Powerful tabloid chiefs campaigning to ban Leveson Two face questions over ‘buried’ £150,000 payments to Private Detective – Sun Editor and IPSO watchdog boss linked to new evidence.
Arrested Private Eye Pocketed £150k for Illegal Deception from Middle Market Paper
.• Daily Mail’s Paul Dacre did not mention the substantial figure to judge – data was buried in paperwork more than a foot thick submitted to the Leveson Inquiry
• Mail on Sunday’s Peter Wright gave inaccurate figure to Leveson Inquiry
• Wright now rules on honesty, accuracy and use of Private Investigators at IPSO
• In the 18 months after PI Steve Whittamore’s conviction, The Daily Mail alone paid him nearly £74,000
• Whittamore says it’s not ‘credible’ for editors to say they did not know his methods were illegal
• Ex-cop who investigated Mail says he is ‘amazed’ by new revelations and brands the paper ‘disgusting’
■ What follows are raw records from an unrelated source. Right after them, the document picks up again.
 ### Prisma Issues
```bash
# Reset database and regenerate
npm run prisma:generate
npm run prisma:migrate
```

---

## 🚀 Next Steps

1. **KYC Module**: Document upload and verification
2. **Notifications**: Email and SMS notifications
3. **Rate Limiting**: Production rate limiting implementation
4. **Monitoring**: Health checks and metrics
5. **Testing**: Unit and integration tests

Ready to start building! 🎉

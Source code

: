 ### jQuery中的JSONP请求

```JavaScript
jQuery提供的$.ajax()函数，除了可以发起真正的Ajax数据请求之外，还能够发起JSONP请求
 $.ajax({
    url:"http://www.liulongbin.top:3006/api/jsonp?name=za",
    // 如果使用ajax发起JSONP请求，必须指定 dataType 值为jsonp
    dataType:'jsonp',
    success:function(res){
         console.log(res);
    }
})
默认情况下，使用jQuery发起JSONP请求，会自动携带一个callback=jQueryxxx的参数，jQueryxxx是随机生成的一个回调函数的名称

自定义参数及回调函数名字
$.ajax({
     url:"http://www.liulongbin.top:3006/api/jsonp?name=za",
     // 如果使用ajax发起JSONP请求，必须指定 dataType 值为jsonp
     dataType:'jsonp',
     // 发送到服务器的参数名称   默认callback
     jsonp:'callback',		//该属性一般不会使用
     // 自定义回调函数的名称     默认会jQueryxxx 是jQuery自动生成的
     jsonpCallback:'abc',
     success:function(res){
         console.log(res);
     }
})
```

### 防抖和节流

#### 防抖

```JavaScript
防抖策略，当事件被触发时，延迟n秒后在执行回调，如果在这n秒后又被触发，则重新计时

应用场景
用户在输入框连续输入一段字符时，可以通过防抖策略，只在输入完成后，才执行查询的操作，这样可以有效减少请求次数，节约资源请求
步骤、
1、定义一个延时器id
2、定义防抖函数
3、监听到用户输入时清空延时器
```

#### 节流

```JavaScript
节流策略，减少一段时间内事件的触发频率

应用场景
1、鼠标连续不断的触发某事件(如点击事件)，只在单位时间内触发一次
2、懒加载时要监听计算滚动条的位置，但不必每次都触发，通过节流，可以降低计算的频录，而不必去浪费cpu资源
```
• The practices are due to be looked at in detail in the second phase of the Leveson Inquiry, which Dacre and other Daily Mail executives have been campaigning to have cancelled
• Fresh claims pile pressure on under-fire tabloid, recently rejected as a reliable source by on-line encyclopedia, Wikipedia
By Graham Johnson
Editor, Byline Investigates
THE DAILY MAIL group kept quiet about the substantial sums of money secretly paid to a private detective – even after the police began probing his criminal conduct.
Steve Whittamore raked in £150,000 from the controversial publisher even AFTER he had been raided.
Much of the money was given to him after he had been CONVICTED for unlawful data theft.
The extent of the fees was buried in folders of accounting spreadsheets disclosed by Associated Newspapers to Phase 1 of the Leveson Inquiry.
The files were only released in response to a document request at the hearing into press conduct and ethics run by senior judge Sir Brian Leveson – and even that data was incomplete.
Remarkably, Daily Mail bosses did not spell out the figures in their own testimonies when questioned on their use of PIs.
Neither did they release any of the source documents – such as payment slips and invoices – associated with the unlawful transactions which would have made the shady nature of the deals clearer.
Now Byline Investigations has exclusively obtained 54 payment slips, issued by the Daily Mail and its sister papers, showing that bank transfers to the PI carried on for 32 months after the raid on his house and long after his conviction.
And for the first time, we have analysed Associated News accounts’ data that has never been made public – buried in previously unpublished documents at the inquiry.
Last night politicians, press abuse victims and reformers called for fresh evidence to be officially investigated.
Former Prime Minister Gordon Brown, whose bank account was rifled by similar blaggers for other Fleet Street papers, urged the government to go ahead with the second part of the Leveson Inquiry.
He told the BBC’s Media Editor Amol Rajan: “There is fresh evidence…
‘We have the statements made by people who were in police at the time that have been sent to [Culture Secretary] Karen Bradley as a reason for taking action.“
Whittamore – who was raided by the ICO and arrested by the Metropolitan Police a few weeks later – was subsequently named in civil and criminal hacking cases, involving these other newspapers.
Because he provided unlawful information used later in voicemail interception, even though he did not do the hacking.
Legal insiders are of the opinion that a substantial amount of the information supplied by Whittamore, in cases against the News of the World and the Trinity Mirror titles, went on to be used for the purpose of unlawful phone hacking and other ‘dark arts’.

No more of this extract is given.